Despite the celebratory tone struck by the officials, the project still faces a funding gap of about $400 million, even as it moves into the final phase of engineering and design.
The CTA had requested $2.37 billion, or 60% of the project cost, from the federal government. However, the Biden administration agreed to cover no more than half of the cost.
Chicago will match the federal grant with $959 million by funneling a portion of the increase in property tax revenues for the next 35 years from land in the 42nd, 3rd, 4th, 11th and 25th wards alongside the CTA train tracks — even though the extension of the train line would be miles away from any of those wards.
Former Mayor Lori Lightfoot championed the creation of that funding mechanism, known as a Transit Tax Increment Financing District, pushing it through the City Council in December, two months before losing her bid for a second term in office.
Chicago officials have said extension will benefit the entire city — not just the Far South Side — by allowing people to get to work in the Loop 30 minutes faster while reducing carbon emissions from cars.
The project would be the largest in the history of the CTA, and would create 6,000 jobs — earning the support of the politically powerful Chicago Federation of Labor.
The new tax-increment financing district is Chicago’s second Transit Tax Increment Financing District. The first Transit TIF was created in 2017 to fund the reconstruction of the Red, Purple and Brown lines on the North Side with little controversy. That work is underway now.
The city’s use of TIF districts has fueled a perennial argument over whether the districts, which capture all growth in the property tax base in a designated area for 23 years, actually spur redevelopment and eradicate blight or serve to exacerbate growing inequality in Chicago. The proposed TIF to fund the extension of the Red Line would not reduce funding to Chicago Public Schools.

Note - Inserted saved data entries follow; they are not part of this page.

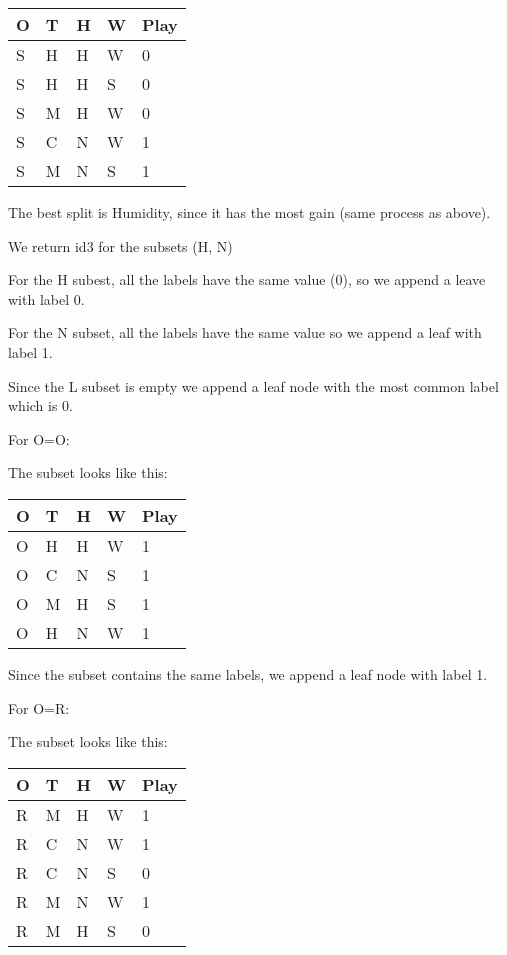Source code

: \documentclass[12pt, fullpage,letterpaper]{article}
\begin{document}
\begin{enumerate}
\begin{enumerate}
		\begin{tabular}{|l|l|l|l|l|}
			\hline
			O & T & H & W & Play \\ \hline
			S & H & H & W & 0    \\ \hline
			S & H & H & S & 0    \\ \hline
			S & M & H & W & 0    \\ \hline
			S & C & N & W & 1    \\ \hline
			S & M & N & S & 1    \\ \hline
			\end{tabular}
		
		The best split is Humidity, since it has the most gain (same process as above).
		
		We return id3 for the subsets (H, N)
		
		For the H subest, all the labels have the same value (0), so we append a leave with label 0.
		
		For the N subset, all the labels have the same value so we append a leaf with label 1.
		
		Since the L subset is empty  we append a leaf node with the most common label which is 0. 
		
		For O=O:
		
		The subset looks like this:
		
		\begin{tabular}{|l|l|l|l|l|}
			\hline
			O & T & H & W & Play \\ \hline
			O & H & H & W & 1    \\ \hline
			O & C & N & S & 1    \\ \hline
			O & M & H & S & 1    \\ \hline
			O & H & N & W & 1    \\ \hline
			\end{tabular}
		
		
		Since the subset contains the same labels, we append a leaf node with label 1.
		
		For O=R:
		
		The subset looks like this:
		
		\begin{tabular}{|l|l|l|l|l|}
			\hline
			O & T & H & W & Play \\ \hline
			R & M & H & W & 1    \\ \hline
			R & C & N & W & 1    \\ \hline
			R & C & N & S & 0    \\ \hline
			R & M & N & W & 1    \\ \hline
			R & M & H & S & 0    \\ \hline
			\end{tabular}
		

\end{enumerate}
\end{enumerate}
\end{document}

Typically, the funds generated by TIF must be used in the same area of the city that the taxes were generated. But the TIF set to fund the Red Line extension would use the growth concentrated downtown and south of the Loop to fund the train line extension on the Far South Side, where property tax revenue has been stagnant or declining for many years — a reminder of the legacy left by modern segregation.
Track construction could begin as soon as late 2025, with the first trains running by 2029.